What about Vitamin D SNPs? We can now measure them. Each of us has some 4-5 million SNPs in our 8 billion base pairs. Maybe more. That's a guestimate. And companies are racing to be the first to make it useable information. IntellxxDNA is "Best in Class" so far. I got my DNA examined and I looked at my Vitamin D SNPS. I have a boat-load of them in my Vitamin D domain, mostly in my conversion of cholesterol in Vitamin D. The two proteins that help sunlight make 25-hydroxyvitamin D3 (25(OH)D) have identifiable SNPS, and I have both of them. You get one copy of DNA from each parent, so having 1 copy of the SNP is potentially troublesome. Having two is a slam dunk big problem. My DNA shows that I have two copies of both SNPs. I have a huge reduction in my ability to make Vitamin D. The only solution for me is to take it as a supplement. The odds ratio of being deficient for me with my SNPs is 2.12 x 10 -27th power. Now, Vitamin D needs a carrier protein to transport it to the liver, and then to the kidney to manufacture the final useable product. Those SNPs I've got too but only 1 of each, so I can still transport D, just a little slower. And finally, my intracellular D receptor, where you actually activate the 10% of your genes with Vitamin D, I've got those covered with normal proteins.

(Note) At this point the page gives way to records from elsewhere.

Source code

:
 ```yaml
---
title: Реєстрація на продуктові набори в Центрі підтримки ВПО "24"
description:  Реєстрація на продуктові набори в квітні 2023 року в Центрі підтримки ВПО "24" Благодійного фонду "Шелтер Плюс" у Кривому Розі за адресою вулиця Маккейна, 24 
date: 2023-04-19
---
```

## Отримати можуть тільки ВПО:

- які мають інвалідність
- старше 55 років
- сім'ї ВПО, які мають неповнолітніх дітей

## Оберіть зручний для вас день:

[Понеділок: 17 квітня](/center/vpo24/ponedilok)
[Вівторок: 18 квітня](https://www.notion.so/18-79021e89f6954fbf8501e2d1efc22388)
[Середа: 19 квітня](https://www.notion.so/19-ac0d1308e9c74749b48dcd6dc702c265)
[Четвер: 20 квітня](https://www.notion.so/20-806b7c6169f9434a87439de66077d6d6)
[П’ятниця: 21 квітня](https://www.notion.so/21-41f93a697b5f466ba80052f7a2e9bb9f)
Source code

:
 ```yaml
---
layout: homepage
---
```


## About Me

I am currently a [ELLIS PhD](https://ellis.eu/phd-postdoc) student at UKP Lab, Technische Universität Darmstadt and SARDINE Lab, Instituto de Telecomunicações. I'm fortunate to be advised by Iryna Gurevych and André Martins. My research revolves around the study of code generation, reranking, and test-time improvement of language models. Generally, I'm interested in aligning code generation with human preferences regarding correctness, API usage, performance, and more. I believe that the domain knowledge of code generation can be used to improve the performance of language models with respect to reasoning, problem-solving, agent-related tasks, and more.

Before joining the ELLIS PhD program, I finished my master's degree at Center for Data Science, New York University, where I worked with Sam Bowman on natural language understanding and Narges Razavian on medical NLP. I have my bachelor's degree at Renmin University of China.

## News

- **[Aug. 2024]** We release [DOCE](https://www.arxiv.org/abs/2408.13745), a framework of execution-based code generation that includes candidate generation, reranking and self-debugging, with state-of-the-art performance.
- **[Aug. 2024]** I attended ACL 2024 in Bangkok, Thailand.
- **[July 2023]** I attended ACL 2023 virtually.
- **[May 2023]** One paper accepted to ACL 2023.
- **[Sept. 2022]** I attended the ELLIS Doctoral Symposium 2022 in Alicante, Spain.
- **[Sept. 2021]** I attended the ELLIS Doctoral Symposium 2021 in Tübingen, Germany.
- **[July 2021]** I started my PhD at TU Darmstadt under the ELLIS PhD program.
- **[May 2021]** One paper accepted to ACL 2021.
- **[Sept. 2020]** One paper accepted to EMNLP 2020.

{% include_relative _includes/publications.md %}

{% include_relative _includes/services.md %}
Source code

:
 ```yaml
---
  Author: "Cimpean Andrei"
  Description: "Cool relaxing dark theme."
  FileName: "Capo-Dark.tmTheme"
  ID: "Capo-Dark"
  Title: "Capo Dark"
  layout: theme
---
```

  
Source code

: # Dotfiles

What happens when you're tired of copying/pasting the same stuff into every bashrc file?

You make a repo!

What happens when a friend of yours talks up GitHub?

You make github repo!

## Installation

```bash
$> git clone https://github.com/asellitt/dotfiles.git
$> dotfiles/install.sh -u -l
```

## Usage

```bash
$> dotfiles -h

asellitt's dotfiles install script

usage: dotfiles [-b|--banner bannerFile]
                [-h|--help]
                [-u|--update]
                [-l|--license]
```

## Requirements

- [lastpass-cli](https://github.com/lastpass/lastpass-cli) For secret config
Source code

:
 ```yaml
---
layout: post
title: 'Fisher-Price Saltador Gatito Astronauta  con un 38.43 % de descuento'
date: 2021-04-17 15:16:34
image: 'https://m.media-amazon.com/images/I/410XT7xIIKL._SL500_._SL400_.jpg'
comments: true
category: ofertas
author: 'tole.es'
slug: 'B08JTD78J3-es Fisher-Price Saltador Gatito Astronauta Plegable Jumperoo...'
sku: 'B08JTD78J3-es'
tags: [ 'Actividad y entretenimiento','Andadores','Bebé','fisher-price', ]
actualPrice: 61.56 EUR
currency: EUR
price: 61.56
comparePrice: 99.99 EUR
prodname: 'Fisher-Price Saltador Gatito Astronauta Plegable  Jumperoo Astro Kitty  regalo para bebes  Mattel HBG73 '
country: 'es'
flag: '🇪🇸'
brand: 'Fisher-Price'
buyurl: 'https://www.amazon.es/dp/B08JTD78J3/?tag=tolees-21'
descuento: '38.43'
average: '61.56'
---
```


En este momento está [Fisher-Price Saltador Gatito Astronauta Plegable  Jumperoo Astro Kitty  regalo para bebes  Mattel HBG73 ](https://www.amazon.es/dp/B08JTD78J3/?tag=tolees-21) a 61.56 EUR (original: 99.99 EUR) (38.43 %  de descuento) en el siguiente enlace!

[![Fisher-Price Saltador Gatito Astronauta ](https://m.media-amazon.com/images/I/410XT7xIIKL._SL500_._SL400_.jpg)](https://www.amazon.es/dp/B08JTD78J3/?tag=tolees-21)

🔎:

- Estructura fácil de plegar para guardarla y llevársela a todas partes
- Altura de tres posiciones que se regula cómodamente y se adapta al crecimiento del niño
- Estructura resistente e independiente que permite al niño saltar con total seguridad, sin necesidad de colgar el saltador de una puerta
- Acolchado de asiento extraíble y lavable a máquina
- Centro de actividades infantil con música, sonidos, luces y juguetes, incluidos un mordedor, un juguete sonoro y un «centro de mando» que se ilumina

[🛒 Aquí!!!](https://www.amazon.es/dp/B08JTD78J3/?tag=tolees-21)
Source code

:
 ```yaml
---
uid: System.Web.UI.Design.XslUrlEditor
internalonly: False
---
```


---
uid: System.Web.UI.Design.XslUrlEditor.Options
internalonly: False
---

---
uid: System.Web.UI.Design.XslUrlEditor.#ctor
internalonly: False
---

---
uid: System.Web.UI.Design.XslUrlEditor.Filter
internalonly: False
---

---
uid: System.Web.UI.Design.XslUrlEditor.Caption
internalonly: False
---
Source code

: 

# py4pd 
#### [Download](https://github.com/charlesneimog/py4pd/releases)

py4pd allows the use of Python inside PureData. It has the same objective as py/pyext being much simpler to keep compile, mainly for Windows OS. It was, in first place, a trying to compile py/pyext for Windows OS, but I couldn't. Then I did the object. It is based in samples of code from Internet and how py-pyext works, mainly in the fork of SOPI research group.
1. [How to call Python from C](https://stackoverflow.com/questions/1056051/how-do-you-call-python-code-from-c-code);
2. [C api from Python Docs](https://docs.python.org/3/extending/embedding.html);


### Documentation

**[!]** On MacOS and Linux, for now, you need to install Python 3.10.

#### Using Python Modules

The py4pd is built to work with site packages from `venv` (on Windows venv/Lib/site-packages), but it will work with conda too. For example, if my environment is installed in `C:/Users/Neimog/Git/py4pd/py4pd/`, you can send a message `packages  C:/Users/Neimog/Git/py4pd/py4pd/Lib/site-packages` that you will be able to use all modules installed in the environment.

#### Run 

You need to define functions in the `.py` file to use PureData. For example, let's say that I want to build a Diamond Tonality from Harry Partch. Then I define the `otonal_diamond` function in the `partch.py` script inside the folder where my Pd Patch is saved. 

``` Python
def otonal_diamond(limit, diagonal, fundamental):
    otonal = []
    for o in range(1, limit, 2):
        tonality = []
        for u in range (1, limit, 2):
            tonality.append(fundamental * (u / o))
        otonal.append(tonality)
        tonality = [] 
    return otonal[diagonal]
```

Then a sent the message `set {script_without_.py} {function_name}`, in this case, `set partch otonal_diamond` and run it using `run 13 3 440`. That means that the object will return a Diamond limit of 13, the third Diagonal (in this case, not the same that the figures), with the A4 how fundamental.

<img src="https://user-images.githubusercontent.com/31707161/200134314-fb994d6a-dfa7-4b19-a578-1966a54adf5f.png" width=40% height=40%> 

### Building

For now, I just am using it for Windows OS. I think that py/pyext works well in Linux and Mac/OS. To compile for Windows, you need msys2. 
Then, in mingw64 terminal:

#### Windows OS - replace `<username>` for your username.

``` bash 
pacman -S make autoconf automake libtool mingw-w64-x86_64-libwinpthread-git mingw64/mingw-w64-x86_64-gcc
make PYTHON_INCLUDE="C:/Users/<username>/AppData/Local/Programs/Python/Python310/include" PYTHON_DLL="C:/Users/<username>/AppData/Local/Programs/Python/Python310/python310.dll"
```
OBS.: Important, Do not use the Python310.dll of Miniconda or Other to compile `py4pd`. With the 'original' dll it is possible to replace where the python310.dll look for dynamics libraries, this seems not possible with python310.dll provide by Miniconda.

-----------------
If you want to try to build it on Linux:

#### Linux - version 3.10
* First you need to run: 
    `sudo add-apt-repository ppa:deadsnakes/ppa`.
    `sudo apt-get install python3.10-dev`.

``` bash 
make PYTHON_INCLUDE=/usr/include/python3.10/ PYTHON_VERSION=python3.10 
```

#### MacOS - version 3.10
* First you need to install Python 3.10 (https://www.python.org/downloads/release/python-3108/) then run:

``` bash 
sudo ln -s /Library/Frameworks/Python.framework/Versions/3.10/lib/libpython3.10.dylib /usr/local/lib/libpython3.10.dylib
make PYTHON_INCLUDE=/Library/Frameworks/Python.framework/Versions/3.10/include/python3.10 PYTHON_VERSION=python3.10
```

Whew, dodged that bullet.
All that wisdom right in front of my eyes. I can read my genes and have actionable behaviors that help me decide how to manage my Vitamin D.
The implications of D are huge. Osteoporosis is the classic. But heart disease, cognitive function, diabetes, mood disorders, immune function, cancer all have relatable issues for which D is relevant. That means everybody.
www.What will Work for me. This is such a huge topic. I'm mesmerized. Bear with me as I take you on the journey over the next few weeks of discovering how to turn this dry information of DNA coding into actionable behaviors. This is the future of all medicine: measuring your DNA and identifying precisely how to manage it. No wonder my mother got rickets. And now knowing the prevalence of these SNPs in the population, no wonder half of Wisconsin had rickets in 1900. These are not rare genes. My set is nasty. Some 15-20% of folks are in the same boat as I am.
References: Science Direct, Palomar EDU, Medline Plus,
1. What are your "genes" composed of? Answer: 8 billion base pairs of DNA.
2. How do you translate DNA into your proteins? Answer: Proteins are made of 20 different amino acids. Like snap beads on a necklace. Each amino acid is coded for by a different triplet of DNA base pairs. For example, the amino acid glycine is coded for by GGT. Glutamine is coded for by CAA.
3. Is your DNA perfect? Answer: Well, actually not. We probably have many millions of DNA fractures happen every day and have a whole set of proteins tasked with repairing that damage. Every now and then, a mistake happens that you don't/can't fix. You then have a SNP: single nucleotide polymorphism. You pass that on to your kids. Most of those mistakes make for an amino acid change that doesn't do much damage to its parent protein. But some do alter behavior a little. Some do a lot. Two copies of an alteration that is harmful leads to genetic disease.
4. Can we alter our "fate" if we know our genes? Answer: Yes, dramatically. You don't need a gene transplant. You need to know the tools to modulate those risks.
5. How can you modulate Vitamin D SNPs? Answer: We now can manufacture Vitamin D very inexpensively. You can take more. We can also upregulate the Vitamin D receptor proteins inside the cell dramatically by increasing your blood level of magnesium, curiously enough. That is part of how magnesium has so many beneficial effects.